I am going to be very wary of any future beginning-of-the-year releases from Blumhouse – but I may keep attending them, in case lightning ever strikes. I blissfully made it almost a whole year without hyperlinking to M3GAN, 2023’s early January offering from Jason Blum’s production company. 2024 begins with Night Swim, from writer/director Bryce McGuire, making his feature film debut. It’s based on a 4 minute short film he did in 2014 – also called Night Swim. It’s on YouTube.

After a mysterious pre-credits death in a haunted backyard pool, we cut to the present day, as the Waller family moves into the same house. Ray Waller (Wyatt Russell) is a former major league baseball player, retired for the time being, and diagnosed with MS. He and his wife Eve (Academy Award nominee Kerry Condon from The Banshees of Inisherin), and children Izzy (Amélie Hoeferle from The Hunger Games: The Ballad of Songbirds & Snakes) and Elliot (Gavin Warren) are excited about their new home and pool. They are about to discover what happens when you go into the deep end.
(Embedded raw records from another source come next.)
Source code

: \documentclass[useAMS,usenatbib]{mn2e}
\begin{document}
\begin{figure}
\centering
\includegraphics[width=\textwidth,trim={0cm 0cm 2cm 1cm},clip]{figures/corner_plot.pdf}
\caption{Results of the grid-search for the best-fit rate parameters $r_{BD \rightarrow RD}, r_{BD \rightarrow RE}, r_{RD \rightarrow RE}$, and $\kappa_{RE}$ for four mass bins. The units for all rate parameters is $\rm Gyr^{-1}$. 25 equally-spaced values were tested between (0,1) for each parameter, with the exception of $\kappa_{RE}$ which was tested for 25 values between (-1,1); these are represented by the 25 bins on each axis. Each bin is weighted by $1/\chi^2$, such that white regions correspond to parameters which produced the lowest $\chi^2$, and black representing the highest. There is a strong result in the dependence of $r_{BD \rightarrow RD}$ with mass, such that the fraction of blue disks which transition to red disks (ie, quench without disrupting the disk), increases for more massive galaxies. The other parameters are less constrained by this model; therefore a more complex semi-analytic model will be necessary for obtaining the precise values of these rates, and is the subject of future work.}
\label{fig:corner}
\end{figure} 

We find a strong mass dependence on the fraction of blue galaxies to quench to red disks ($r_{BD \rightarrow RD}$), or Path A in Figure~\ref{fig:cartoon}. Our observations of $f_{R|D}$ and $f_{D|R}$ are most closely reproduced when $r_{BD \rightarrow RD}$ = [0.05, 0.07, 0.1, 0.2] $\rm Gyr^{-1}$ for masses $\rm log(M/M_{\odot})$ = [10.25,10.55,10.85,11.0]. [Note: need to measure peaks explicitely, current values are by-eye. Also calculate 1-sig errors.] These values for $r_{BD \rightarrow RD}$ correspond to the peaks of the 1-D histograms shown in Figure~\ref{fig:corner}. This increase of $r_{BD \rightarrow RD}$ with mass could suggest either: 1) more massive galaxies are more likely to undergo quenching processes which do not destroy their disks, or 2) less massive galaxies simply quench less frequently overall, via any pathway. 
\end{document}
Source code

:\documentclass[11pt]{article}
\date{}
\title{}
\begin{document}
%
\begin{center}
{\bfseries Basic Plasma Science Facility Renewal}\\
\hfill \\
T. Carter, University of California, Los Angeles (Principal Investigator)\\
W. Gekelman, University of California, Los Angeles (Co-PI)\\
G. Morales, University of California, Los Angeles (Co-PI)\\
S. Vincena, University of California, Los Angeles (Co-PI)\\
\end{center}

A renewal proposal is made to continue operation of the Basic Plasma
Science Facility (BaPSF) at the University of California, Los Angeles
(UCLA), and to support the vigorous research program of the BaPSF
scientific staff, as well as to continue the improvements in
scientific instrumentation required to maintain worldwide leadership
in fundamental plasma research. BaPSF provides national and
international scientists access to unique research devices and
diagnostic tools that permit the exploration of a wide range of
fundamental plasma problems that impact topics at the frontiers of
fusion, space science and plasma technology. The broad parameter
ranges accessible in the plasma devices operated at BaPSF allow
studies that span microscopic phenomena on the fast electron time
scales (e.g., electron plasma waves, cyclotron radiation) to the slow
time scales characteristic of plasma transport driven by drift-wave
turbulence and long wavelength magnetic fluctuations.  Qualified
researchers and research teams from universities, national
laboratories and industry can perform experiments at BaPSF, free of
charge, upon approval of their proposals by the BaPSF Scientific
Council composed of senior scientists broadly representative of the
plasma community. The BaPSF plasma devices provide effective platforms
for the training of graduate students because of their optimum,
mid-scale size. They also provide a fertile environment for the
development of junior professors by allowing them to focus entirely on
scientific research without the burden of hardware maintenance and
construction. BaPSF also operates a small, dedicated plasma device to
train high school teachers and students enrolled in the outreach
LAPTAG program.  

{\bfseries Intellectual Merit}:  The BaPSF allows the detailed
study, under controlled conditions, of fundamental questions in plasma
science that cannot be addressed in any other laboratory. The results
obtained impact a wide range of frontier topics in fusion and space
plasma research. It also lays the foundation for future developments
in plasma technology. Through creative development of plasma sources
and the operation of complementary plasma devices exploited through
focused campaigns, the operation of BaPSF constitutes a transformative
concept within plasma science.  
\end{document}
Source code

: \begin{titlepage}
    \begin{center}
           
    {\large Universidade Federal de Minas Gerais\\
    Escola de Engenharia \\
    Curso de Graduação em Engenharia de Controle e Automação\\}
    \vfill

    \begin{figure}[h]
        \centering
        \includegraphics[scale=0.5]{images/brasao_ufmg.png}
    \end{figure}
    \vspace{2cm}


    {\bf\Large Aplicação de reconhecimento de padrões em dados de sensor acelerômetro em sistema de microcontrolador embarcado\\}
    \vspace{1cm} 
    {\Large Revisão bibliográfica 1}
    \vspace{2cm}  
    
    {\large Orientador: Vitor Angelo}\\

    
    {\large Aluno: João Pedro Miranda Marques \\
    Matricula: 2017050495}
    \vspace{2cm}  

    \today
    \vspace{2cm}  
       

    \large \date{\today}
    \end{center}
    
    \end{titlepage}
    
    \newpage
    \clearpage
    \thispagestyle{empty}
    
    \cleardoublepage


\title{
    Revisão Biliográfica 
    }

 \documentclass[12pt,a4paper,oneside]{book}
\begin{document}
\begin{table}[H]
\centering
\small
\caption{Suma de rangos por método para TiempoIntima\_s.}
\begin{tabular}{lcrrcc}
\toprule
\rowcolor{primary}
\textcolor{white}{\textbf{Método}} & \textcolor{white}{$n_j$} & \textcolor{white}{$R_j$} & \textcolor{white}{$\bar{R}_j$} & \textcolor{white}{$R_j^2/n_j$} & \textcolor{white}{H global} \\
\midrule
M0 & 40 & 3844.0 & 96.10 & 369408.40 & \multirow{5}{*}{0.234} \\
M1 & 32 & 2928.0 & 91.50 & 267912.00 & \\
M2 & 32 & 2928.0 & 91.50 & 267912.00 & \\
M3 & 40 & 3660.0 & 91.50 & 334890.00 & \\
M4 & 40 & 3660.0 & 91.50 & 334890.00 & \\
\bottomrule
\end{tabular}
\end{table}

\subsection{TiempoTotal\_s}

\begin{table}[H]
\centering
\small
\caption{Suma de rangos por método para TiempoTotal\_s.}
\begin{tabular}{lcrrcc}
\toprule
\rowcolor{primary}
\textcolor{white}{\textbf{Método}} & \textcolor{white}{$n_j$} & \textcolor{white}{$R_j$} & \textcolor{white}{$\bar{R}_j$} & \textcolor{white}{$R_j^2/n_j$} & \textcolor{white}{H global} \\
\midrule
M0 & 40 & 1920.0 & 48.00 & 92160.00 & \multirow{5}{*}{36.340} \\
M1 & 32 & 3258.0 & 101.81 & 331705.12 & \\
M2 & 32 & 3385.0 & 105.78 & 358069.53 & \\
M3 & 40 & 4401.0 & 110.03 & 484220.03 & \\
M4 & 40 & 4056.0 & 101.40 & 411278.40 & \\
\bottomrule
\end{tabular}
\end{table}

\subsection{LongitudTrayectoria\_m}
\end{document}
Night Swim is overflowing with Idiot Plot. One unusual incident at the pool? Sure, chalk that up to a fluke. But when something weird happens to every person in the family, I’d consider staying in the house, and I definitely wouldn’t host a neighborhood pool party. Since it’s PG-13, things don’t get too gnarly. The brief flashes of ghosts in the pool look about as intimidating as anything from Nickelodeon’s Are You Afraid of the Dark 30 years ago. Most jump scares are of the silly, lame variety, like…we’re in a new scene, and it’s just the blender making a smoothie. Or…the pool tech was leaning against the diving board, and slipped a little.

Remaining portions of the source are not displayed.